As opposed to both the expense, and uncertainty of getting a perfectly seamless-appearing union between two Plastic sheets, correcting the Drywall issues and repainting is a vastly superior choice.
Unless....your wall is a complete disaster. Uneven studs, poorly done Tape joints, deep nicks, cracks, gouges....all present needs and skills few DIY'ers posses. Even then, if the Screen Real Estate is epic, overlaying and finishing Drywall is still a "most economic" choice whose final finish is at least dependent upon you/others efforts....not a "mfg".
Minor blemishes that a High Contrast paint amplifies....? You simply "erase" them, blot 'em out, smooth, prime, and paint again. Be assured, if the Framing is true, and it's simply a Texture or paint blemish issue, correction is a better solution that trying to create an ideal surface from "two" ideal surfaces.

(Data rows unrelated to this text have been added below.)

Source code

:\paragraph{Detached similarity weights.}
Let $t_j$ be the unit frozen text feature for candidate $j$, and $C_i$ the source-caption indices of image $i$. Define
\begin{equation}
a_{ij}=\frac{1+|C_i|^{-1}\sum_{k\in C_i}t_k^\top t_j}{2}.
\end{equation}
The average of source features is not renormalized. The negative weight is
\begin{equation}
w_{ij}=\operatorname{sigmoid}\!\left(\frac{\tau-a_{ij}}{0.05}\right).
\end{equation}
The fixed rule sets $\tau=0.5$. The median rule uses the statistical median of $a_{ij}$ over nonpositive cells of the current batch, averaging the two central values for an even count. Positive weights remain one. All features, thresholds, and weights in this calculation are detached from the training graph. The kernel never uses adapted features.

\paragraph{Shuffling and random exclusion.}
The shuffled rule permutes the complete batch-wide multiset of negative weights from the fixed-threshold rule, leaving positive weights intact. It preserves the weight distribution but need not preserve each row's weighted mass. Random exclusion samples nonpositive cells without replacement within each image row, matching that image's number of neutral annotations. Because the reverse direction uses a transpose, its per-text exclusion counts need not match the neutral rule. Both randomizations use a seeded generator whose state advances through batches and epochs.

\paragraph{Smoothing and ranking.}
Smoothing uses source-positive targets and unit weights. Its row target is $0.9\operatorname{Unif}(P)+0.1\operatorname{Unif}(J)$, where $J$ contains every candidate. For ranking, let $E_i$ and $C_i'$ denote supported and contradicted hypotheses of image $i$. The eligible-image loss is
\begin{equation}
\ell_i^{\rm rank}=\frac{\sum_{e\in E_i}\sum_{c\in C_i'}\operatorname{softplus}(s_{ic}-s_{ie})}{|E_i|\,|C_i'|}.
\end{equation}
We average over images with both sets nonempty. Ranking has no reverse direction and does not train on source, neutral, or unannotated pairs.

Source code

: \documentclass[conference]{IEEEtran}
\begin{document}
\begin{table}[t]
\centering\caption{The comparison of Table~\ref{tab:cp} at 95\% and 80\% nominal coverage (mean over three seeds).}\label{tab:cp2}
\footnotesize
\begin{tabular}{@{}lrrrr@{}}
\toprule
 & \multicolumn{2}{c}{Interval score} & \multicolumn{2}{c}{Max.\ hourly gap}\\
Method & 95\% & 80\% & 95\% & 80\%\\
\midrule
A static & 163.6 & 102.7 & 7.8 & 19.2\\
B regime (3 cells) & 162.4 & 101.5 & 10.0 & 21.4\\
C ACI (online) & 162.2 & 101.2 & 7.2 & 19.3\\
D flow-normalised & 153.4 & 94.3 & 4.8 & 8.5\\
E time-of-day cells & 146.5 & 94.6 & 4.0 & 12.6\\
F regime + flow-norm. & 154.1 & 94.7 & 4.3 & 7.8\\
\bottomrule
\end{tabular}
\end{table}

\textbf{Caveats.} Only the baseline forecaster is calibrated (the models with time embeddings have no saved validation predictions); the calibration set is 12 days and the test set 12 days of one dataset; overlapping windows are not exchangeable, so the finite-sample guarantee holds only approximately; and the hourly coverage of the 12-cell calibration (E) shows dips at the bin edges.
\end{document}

Of course, the latter "could be done", but one way of 'doing' it requires a purposefully made, beveled edge seam that is filled and float sanded into a light skim of Drywall compound that covers the entire expanse of the Sintra sheets. Everything is sanded equally. If your gonna have to do all that....you might as well be doing it with the original Dry wall.
And...there are other inexpensive choices. Large 17 mil sheets of vinyl, 10' x 12". IMO a better substrate to start out with than BOC, and it's no more expensive "than".
DIY can take you down some very different paths. The most used applications and methods are usually the most successful. Some simply require a degree of "opt in" effort that is higher than others, but very few who have gone down such paths will dispute the worthiness of such a choice.
atl999, if you hit upon a specific choice of action "you" feel comfortable with, you can count on all the advisory help you'll need, and you're end results will be better for it.
But if your wall is basically sound, no other method I know of will get you to your goal more quickly, effectively...and most assuredly less expensively than getting the wall in shape and repainting.
If the Dry wall isn't hanging on just a few loose screws/nails, and there is no dry-rot issues, a wall coated with decent Skim Mud pre-prep / finish coat of SF will hold up longer than you'll have use for it.
Don't worry...chose this route, and you'll get the necessary help too.